Additionally, comparing GSLR with native 2D GS (Tab.6): GSLR achieves 43.630 dB vs. 28.770 dB for 2D GS on Toy random SR=0.10. Native 2D GS fails entirely on slice missing due to discrete feature attributes, whereas GSLR succeeds via 1DGS-TM.

Key Findings¶

Dual GS Paths are Indispensable: Removing 2DGS-LT (replacing with low-rank decomp) results in a ~5.7 dB drop at SR=0.10. Removing 1DGS-TM causes PSNR to drop from 34.2 dB to 11.07 dB (unconstrained) or 26.6 dB (INR) on slice missing.
Continuity is Critical: Discrete/unconstrained schemes collapse on slice-wise missing data (total mode-3 loss). Only continuous representations (INR, 1DGS-TM) recover it, with 1DGS-TM being superior due to lack of spectral bias.
Low-Rank Prior is Essential: GSLR outperforms native 2DGS because it incorporates the low-rank structure via the slice nuclear norm, which 2DGS ignores.

Highlights & Insights¶

"Downscaling" 3D Tools for Low-Rank Decomposition: Using 2D GS for spatial latent tensors and 1D GS for spectral transform matrices is a clean separation that avoids spectral bias while maintaining continuity.
Theoretical Security via Degradation: Proving GSLR degrades to classic t-SVD under limit parameters ensures it is a strict superset rather than a heuristic modification.
Non-Neural, Single-Image Unsupervised: The method requires no training set, fitting via differentiable blending + Adam, making it practical for RSI/medical/spectral scenarios where data is scarce.

Limitations & Future Work¶

Parameters and Computational Overhead: Primitive count \(N\) can reach \(9\times10^4\). Optimization is per-image, and the costs for speed/memory are primarily discussed in the supplementary material (⚠️).
Hyperparameter Sensitivity: \(N, K, R, \lambda\) and learning rates require per-data searching. For example, \(R\) ranges from 15–60 for random missing but 100–300 for slice missing.
Scope: Currently restricted to third-order tensor recovery tasks. Extension to higher-order tensors or tasks like denoising/super-resolution is yet to be validated.

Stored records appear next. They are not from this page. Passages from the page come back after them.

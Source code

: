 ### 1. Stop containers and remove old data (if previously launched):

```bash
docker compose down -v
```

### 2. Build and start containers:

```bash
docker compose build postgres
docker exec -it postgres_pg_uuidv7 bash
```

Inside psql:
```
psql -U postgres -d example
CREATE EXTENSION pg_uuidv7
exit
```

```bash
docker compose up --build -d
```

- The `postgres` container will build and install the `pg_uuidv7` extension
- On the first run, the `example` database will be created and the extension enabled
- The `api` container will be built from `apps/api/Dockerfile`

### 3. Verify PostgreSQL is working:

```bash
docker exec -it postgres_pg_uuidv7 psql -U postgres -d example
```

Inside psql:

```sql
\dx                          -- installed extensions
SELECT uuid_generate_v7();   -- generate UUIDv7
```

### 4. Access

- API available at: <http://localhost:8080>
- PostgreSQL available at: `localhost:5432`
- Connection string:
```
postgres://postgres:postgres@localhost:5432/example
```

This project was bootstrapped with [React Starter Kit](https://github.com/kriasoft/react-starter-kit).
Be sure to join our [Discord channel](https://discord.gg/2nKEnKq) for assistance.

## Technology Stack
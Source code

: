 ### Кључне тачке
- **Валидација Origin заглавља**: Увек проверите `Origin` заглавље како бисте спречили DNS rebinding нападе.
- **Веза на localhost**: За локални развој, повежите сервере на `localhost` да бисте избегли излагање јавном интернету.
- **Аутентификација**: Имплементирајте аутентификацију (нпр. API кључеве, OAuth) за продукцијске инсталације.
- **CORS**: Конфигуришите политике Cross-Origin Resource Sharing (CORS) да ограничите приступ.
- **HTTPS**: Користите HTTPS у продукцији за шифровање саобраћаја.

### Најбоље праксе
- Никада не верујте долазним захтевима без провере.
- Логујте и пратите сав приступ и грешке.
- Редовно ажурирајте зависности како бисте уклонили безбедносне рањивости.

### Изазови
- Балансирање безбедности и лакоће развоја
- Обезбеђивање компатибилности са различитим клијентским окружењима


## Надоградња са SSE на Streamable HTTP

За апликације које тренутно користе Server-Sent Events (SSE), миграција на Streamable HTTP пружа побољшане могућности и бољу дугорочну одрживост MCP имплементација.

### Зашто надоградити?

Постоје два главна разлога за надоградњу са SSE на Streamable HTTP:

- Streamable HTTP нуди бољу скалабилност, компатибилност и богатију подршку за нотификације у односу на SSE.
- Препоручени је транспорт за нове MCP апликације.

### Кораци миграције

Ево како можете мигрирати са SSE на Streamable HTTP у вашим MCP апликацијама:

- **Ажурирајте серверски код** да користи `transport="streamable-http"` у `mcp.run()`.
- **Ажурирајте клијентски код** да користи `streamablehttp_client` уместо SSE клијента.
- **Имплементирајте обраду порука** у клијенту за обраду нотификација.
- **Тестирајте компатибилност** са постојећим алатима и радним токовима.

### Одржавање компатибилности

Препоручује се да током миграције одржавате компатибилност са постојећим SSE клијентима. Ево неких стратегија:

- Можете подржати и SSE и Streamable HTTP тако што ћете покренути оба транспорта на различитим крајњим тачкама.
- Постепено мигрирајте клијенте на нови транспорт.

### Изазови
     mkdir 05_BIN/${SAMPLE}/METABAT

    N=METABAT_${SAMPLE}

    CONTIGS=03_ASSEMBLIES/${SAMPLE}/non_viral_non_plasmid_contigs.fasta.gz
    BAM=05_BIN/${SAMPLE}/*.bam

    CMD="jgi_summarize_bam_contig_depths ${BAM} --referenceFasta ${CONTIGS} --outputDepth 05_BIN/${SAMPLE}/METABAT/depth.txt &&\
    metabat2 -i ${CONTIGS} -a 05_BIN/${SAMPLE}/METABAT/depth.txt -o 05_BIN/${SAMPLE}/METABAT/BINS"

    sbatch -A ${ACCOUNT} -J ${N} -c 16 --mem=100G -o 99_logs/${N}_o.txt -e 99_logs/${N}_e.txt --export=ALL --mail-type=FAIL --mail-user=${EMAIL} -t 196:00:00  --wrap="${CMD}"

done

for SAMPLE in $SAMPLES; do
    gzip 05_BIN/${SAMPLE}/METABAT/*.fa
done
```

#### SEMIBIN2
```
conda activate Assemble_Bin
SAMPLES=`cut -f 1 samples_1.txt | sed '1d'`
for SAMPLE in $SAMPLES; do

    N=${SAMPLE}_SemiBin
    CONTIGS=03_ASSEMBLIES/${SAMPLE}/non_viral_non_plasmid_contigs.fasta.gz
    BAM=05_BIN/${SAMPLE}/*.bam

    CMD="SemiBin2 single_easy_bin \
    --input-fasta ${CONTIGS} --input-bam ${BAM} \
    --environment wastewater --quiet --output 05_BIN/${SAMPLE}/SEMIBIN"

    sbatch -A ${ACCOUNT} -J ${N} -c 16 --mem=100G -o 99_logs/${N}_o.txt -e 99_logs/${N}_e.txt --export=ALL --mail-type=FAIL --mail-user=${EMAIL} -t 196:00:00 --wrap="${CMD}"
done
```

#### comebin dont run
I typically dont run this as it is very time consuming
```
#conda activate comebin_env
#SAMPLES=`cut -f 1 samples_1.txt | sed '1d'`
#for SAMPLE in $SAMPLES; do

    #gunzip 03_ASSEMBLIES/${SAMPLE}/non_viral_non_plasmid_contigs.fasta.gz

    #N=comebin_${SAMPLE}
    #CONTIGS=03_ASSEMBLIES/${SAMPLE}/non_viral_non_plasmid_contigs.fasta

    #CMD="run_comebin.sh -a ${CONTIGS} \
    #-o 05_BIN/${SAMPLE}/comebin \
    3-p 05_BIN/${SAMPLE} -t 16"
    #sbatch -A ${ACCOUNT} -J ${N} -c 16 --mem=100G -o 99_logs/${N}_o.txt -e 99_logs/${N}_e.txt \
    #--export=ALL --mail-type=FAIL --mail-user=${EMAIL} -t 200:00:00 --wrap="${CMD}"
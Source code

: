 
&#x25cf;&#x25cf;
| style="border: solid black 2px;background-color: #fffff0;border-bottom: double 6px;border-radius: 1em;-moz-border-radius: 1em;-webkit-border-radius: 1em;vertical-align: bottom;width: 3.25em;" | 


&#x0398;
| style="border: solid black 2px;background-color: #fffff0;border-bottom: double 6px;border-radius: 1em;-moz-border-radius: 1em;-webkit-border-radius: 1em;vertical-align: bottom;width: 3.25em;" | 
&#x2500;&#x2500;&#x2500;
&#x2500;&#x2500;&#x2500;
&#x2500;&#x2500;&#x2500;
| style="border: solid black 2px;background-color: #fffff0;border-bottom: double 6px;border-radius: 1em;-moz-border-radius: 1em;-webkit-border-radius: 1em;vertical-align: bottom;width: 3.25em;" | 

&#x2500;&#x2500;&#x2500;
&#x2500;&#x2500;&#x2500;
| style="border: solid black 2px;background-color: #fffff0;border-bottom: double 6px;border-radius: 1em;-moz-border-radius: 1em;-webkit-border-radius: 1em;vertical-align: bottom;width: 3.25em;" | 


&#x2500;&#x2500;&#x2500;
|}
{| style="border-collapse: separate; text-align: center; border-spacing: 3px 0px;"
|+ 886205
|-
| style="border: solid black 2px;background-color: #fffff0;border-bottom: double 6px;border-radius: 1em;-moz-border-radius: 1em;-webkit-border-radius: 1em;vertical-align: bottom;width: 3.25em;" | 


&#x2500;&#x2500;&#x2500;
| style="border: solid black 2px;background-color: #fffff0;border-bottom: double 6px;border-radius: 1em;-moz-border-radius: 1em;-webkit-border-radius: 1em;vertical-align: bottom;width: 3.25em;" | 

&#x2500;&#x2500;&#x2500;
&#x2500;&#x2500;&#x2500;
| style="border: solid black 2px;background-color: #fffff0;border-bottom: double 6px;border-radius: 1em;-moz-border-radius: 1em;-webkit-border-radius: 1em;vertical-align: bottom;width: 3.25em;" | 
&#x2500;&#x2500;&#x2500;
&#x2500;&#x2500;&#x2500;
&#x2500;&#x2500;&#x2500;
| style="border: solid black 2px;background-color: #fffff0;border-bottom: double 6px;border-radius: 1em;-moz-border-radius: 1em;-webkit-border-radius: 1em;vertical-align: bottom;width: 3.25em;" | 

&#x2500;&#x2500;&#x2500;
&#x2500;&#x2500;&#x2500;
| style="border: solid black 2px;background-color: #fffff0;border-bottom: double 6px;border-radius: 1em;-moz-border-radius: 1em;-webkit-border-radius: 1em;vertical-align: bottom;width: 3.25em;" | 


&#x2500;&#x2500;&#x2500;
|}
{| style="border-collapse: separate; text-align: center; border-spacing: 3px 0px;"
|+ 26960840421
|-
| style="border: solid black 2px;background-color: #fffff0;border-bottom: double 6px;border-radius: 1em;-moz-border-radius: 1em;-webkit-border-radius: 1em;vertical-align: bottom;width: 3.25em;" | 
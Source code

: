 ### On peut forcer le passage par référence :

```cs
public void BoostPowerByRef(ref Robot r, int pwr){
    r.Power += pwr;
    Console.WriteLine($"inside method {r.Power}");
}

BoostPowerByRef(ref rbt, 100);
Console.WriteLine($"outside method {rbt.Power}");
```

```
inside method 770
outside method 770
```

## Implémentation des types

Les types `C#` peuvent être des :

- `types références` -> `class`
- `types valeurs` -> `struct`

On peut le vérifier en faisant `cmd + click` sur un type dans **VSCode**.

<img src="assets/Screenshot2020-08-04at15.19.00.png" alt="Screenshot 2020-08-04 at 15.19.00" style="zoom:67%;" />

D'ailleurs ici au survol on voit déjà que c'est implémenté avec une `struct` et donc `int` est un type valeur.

vs. Classic t-SVD (TNN/DFT, DCT): These use fixed bases and coarse approximations. GSLR degrades to them at limits but provides stronger local HF expression normally.
vs. Neural-based t-SVD (HLRTF / LRTFR / FLRTF): These use networks for implicit bases but suffer from spectral bias. GSLR's non-neural 1DGS-TM is superior for capturing spectral HF.
vs. Native 2D Gaussian Splatting (2DGS, Zhang et al.): Native 2DGS is for 2D representation and ignores low-rankness. GSLR extends this into a framework for multi-dimensional images with robustness to mode-3 missing data.

Rating¶

Novelty: ⭐⭐⭐⭐⭐ First introduction of GS into t-SVD with theoretical proof of degradation.
Experimental Thoroughness: ⭐⭐⭐⭐ 3 missing patterns + 6 SOTAs + ablation, though efficiency analysis is in supplementary material.
Writing Quality: ⭐⭐⭐⭐ Clear progression from pain points to mechanism and formulas.
Value: ⭐⭐⭐⭐ Provides a continuous, non-neural parametrization for high-frequency-aware tensor representation.